_Exercise prompt_. Look through the lines below and extract each one that contains "shows".

_Source data_.
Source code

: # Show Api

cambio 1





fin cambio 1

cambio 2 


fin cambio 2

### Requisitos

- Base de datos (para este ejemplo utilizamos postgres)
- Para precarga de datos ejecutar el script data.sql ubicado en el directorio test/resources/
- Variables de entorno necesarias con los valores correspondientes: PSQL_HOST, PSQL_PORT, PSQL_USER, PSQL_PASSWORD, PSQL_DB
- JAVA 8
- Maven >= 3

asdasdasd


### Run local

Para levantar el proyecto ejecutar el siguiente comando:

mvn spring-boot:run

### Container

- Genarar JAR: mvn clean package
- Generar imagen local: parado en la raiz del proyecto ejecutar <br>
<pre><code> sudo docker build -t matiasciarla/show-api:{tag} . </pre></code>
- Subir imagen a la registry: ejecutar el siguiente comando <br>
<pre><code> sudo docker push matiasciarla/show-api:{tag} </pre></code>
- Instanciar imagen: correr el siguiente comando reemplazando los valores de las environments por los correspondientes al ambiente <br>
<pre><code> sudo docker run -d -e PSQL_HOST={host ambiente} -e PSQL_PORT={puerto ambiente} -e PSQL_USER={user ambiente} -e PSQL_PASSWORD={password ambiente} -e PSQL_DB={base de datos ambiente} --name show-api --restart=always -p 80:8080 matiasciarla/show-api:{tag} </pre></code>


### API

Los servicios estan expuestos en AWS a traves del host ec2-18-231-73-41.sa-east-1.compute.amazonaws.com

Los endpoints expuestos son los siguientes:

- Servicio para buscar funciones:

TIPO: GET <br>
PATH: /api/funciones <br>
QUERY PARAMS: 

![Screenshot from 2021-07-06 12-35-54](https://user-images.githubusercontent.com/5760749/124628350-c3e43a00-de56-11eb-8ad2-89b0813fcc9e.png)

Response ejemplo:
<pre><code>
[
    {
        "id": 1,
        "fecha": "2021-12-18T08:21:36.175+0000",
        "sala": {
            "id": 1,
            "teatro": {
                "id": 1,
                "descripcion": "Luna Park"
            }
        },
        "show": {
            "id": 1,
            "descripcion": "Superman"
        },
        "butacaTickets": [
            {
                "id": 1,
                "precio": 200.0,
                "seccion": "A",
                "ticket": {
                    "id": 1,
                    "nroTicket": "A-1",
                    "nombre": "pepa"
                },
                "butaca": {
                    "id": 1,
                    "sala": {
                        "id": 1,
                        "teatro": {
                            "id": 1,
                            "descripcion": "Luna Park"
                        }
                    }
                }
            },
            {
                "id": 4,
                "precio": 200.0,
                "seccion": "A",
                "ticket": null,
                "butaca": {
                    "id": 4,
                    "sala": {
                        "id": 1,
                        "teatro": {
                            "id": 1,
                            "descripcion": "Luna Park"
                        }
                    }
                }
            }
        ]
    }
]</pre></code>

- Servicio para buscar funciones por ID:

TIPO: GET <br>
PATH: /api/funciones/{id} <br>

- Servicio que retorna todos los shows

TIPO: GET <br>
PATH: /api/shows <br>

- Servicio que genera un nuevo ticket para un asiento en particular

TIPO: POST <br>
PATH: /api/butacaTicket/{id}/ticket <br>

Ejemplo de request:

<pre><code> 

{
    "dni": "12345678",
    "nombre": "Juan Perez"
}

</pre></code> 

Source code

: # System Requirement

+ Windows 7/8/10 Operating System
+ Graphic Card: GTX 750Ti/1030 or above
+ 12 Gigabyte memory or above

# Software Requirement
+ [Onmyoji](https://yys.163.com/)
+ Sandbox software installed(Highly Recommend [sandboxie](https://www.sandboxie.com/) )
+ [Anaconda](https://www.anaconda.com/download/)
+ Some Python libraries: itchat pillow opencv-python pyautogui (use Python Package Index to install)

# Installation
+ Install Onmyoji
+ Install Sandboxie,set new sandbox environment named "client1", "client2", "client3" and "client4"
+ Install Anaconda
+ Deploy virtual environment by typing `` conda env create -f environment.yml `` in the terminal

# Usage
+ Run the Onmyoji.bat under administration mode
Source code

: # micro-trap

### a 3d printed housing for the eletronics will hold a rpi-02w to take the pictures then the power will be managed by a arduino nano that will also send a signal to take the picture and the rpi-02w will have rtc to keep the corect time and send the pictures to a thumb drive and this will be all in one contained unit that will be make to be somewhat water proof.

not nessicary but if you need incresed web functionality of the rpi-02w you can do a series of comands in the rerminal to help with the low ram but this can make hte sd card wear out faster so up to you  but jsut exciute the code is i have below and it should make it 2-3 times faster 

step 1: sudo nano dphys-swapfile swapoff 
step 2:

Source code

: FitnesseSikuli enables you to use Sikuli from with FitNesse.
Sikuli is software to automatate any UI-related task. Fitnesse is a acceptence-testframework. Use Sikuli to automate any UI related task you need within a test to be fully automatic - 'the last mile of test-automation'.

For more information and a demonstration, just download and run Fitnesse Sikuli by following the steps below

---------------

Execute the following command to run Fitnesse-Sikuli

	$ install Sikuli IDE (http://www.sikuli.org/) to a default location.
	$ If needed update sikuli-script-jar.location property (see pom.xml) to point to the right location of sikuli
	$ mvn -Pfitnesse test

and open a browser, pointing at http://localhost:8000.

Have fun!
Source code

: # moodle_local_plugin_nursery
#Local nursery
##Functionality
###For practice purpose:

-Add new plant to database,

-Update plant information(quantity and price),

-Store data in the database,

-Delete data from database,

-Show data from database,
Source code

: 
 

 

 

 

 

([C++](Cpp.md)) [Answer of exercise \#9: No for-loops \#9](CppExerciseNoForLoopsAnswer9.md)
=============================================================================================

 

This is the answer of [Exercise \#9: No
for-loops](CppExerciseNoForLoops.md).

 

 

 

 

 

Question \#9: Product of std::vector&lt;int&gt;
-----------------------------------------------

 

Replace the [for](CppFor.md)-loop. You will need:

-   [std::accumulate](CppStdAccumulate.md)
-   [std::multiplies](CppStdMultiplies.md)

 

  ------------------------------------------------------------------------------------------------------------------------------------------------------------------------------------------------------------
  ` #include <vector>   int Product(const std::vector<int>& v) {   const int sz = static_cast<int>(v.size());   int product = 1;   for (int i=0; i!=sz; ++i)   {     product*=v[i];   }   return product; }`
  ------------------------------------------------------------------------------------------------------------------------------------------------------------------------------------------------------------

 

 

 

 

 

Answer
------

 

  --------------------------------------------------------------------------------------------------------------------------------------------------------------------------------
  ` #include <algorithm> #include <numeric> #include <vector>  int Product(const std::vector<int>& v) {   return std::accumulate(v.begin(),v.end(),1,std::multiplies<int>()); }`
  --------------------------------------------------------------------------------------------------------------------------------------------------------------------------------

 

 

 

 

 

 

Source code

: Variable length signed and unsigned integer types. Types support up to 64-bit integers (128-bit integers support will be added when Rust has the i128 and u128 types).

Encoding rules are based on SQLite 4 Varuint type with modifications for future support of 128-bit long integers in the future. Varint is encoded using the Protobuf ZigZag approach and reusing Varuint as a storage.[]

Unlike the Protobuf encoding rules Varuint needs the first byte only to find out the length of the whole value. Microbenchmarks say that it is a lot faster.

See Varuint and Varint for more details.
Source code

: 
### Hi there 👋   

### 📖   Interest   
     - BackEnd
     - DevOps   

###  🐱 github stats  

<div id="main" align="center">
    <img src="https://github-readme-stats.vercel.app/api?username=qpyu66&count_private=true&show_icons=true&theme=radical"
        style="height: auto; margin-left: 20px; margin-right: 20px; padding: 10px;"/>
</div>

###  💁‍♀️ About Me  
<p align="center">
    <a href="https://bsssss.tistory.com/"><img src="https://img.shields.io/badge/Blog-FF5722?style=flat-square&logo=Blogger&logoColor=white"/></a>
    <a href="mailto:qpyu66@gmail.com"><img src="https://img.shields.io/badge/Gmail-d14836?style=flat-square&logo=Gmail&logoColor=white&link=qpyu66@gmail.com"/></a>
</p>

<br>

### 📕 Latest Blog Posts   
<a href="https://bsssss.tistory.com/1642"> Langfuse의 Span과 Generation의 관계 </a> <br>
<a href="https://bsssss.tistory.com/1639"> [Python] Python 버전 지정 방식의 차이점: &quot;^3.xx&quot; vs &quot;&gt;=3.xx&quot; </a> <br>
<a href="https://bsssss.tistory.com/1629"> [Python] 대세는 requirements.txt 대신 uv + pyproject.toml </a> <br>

_Output_.
- Servicio que retorna todos los shows
PATH: /api/shows <br>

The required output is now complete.